As an Azure developer, you likely followed the recent AWS outage news and were relieved that it happened to Amazon and not to your Windows Azure instances. However, you still need to learn from this cornerstone event in cloud computing history.
The reality is that failure can happen on any of the cloud offerings. Just because someone else is managing the physical machines does not mean that design for failure and disaster recovery planning are optional steps in delivering a solution. Chances are good that most deployments to the Windows Azure environment would not survive a similar event. Let’s take a look at why you may be at risk and actions you can take to safeguard your deployments.
When you are setting up your hosted services and your storage accounts, current guidance is to put these together in an affinity group. This ensures that the hosted services and the storage accounts stay in the same physical location. If you are using SQL Azure, you will likely configure that instance to be in the same location as the hosted services that would consume its data. This guidance will continue due to the performance and cost advantages of being in the same data center. Ah, now you see the problem. Just like many of the services that were sitting solely in the Northern Virginia data center, your deployment now sits in a single data center.
Performance Advantage of close proximity
There are significant performance benefits of having your data in the same location as your compute instances. Your application would suffer significant latency penalties for having your web role in North Central US and data in North Europe. This latency adds at least 250ms to any call to fetch data. Contrast this with two machines that are on the same rack connected with a gigabit connection. Hosting your data far from your hosted services could well cause an unacceptable level of performance degradation. I have worked for clients where any database call that took more than 100ms in testing would cause uncomfortable meetings to occur with the resident DBA. This latency is 2.5 times that at best and does not include the data side processing. The takeaway from this is by no means a new concept, nor is it unique to Windows Azure: Keep your data close and performance will improve.

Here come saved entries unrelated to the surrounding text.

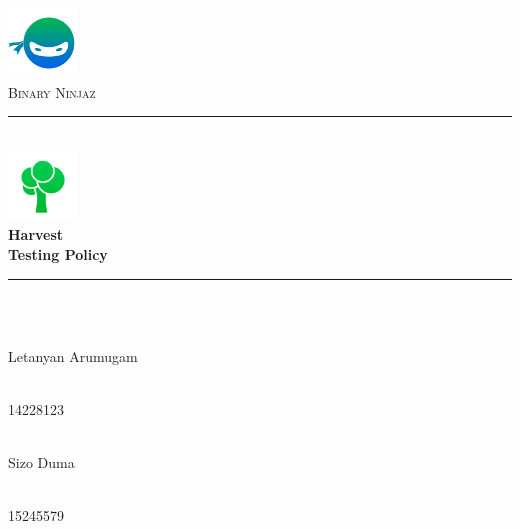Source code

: \documentclass[12pt]{article}
\begin{document}
\begin{titlepage}

	\begin{center}
		\includegraphics[height=5em]{images/Bin.png}\\
		\textsc{\LARGE Binary Ninjaz}\\[0.3cm]
		\rule{\linewidth}{0.5mm} \\[0.5cm]
		\includegraphics[height=5em]{images/Icon.png}\\
		{ \huge \bfseries Harvest \\
		  \vspace{0.3cm}\large \bfseries Testing Policy}\\[0.5cm]
		\rule{\linewidth}{0.5mm} \\[1cm]


		\begin{minipage}{0.4\textwidth}
			\begin{flushleft} \large
				\emph{} \\
				Letanyan {Arumugam}
			\end{flushleft}
		\end{minipage}
		\begin{minipage}{0.4\textwidth}
			\begin{flushright} \large
				\emph{} \\
				14228123
			\end{flushright}
		\end{minipage}

		\begin{minipage}{0.4\textwidth}
			\begin{flushleft} \large
            	\emph{} \\
				Sizo {Duma}
			\end{flushleft}
		\end{minipage}
		\begin{minipage}{0.4\textwidth}
			\begin{flushright} \large
				\emph{} \\
				15245579
			\end{flushright}
		\end{minipage}


\end{center}
\end{titlepage}
\end{document}
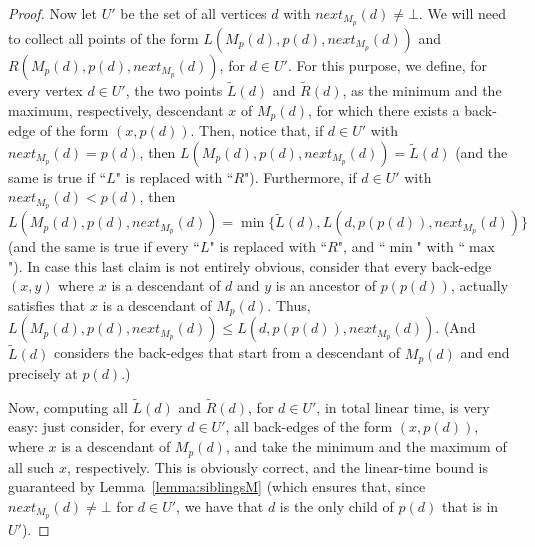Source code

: \documentclass[11pt,a4paper]{article}
\begin{document}
\begin{proof}
Now let $U'$ be the set of all vertices $d$ with $\mathit{next}_{M_p}(d)\neq\bot$. We will need to collect all points of the form $L(M_p(d),p(d),\mathit{next}_{M_p}(d))$ and $R(M_p(d),p(d),\mathit{next}_{M_p}(d))$, for $d\in U'$. For this purpose, we define, for every vertex $d\in U'$, the two points $\widetilde{L}(d)$ and $\widetilde{R}(d)$, as the minimum and the maximum, respectively, descendant $x$ of $M_p(d)$, for which there exists a back-edge of the form $(x,p(d))$. Then, notice that, if $d\in U'$ with $\mathit{next}_{M_p}(d)=p(d)$, then $L(M_p(d),p(d),\mathit{next}_{M_p}(d))=\widetilde{L}(d)$ (and the same is true if  ``$L$" is replaced with ``$R$"). Furthermore, if $d\in U'$ with $\mathit{next}_{M_p}(d)<p(d)$, then $L(M_p(d),p(d),\mathit{next}_{M_p}(d))=\min\{\widetilde{L}(d), L(d,p(p(d)),\mathit{next}_{M_p}(d))\}$ (and the same is true if every ``$L$" is replaced with ``$R$", and ``$\min$" with ``$\max$"). In case this last claim is not entirely obvious, consider that every back-edge $(x,y)$ where $x$ is a descendant of $d$ and $y$ is an ancestor of $p(p(d))$, actually satisfies that $x$ is a descendant of $M_p(d)$. Thus, $L(M_p(d),p(d),\mathit{next}_{M_p}(d))\leq L(d,p(p(d)),\mathit{next}_{M_p}(d))$. (And $\widetilde{L}(d)$ considers the back-edges that start from a descendant of $M_p(d)$ and end precisely at $p(d)$.)

Now, computing all $\widetilde{L}(d)$ and $\widetilde{R}(d)$, for $d\in U'$, in total linear time, is very easy: just consider, for every $d\in U'$, all back-edges of the form $(x,p(d))$, where $x$ is a descendant of $M_p(d)$, and take the minimum and the maximum of all such $x$, respectively. This is obviously correct, and the linear-time bound is guaranteed by Lemma~\ref{lemma:siblingsM} (which ensures that, since $\mathit{next}_{M_p}(d)\neq\bot$ for $d\in U'$, we have that $d$ is the only child of $p(d)$ that is in $U'$). 


\end{proof}
\end{document}
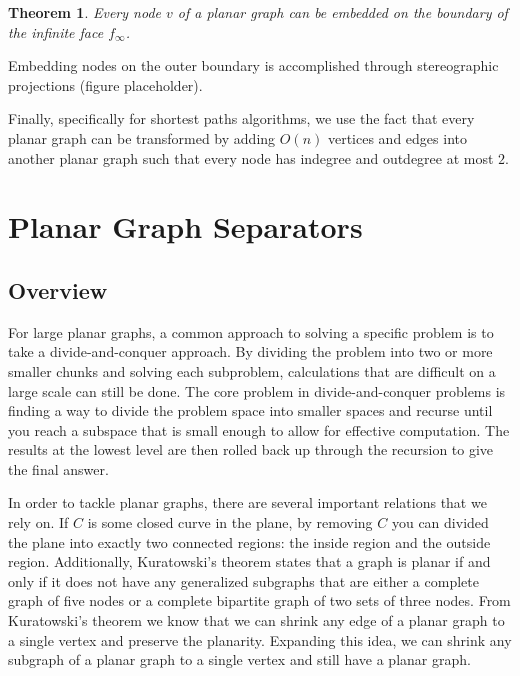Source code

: \documentclass[12pt]{article}
\newtheorem{theorem}{Theorem}[section]
\begin{document}
\begin{theorem}
  Every node $v$ of a planar graph can be embedded on the boundary of the infinite face $f_{\infty}$.
\end{theorem}

Embedding nodes on the outer boundary is accomplished through stereographic projections (figure placeholder).

Finally, specifically for shortest paths algorithms, we use the fact that every planar graph can be transformed by adding $O(n)$ vertices and edges into another planar graph such that every node has indegree and outdegree at most $2$.

\section{Planar Graph Separators}
\label{sec:graph-sep}


    \subsection{Overview}
    \label{sec:graph-sep-overview}

    For large planar graphs, a common approach to solving a specific problem is to take a divide-and-conquer approach. By dividing the problem into two or more smaller chunks and solving each subproblem, calculations that are difficult on a large scale can still be done. The core problem in divide-and-conquer problems is finding a way to divide the problem space into smaller spaces and recurse until you reach a subspace that is small enough to allow for effective computation. The results at the lowest level are then rolled back up through the recursion to give the final answer.

    In order to tackle planar graphs, there are several important relations that we rely on. If $C$ is some closed curve in the plane, by removing $C$ you can divided the plane into exactly two connected regions: the inside region and the outside region. Additionally, Kuratowski's theorem states that a graph is planar if and only if it does not have any generalized subgraphs that are either a complete graph of five nodes or a complete bipartite graph of two sets of three nodes. From Kuratowski's theorem we know that we can shrink any edge of a planar graph to a single vertex and preserve the planarity. Expanding this idea, we can shrink any subgraph of a planar graph to a single vertex and still have a planar graph.
\end{document}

Cost Advantage of close proximity
Under the Windows Azure pricing model, bandwidth between a web role and storage in the same data center is not charged. In the previous sample where the web role is in North Central US and the data is in North Europe, all bandwidth between the two will be charged. Pay-by-resource computing requires that the ongoing cost of a system be kept in mind when designing a solution. The takeaway from this: Keep your data in the same data center and charges can be significantly reduced.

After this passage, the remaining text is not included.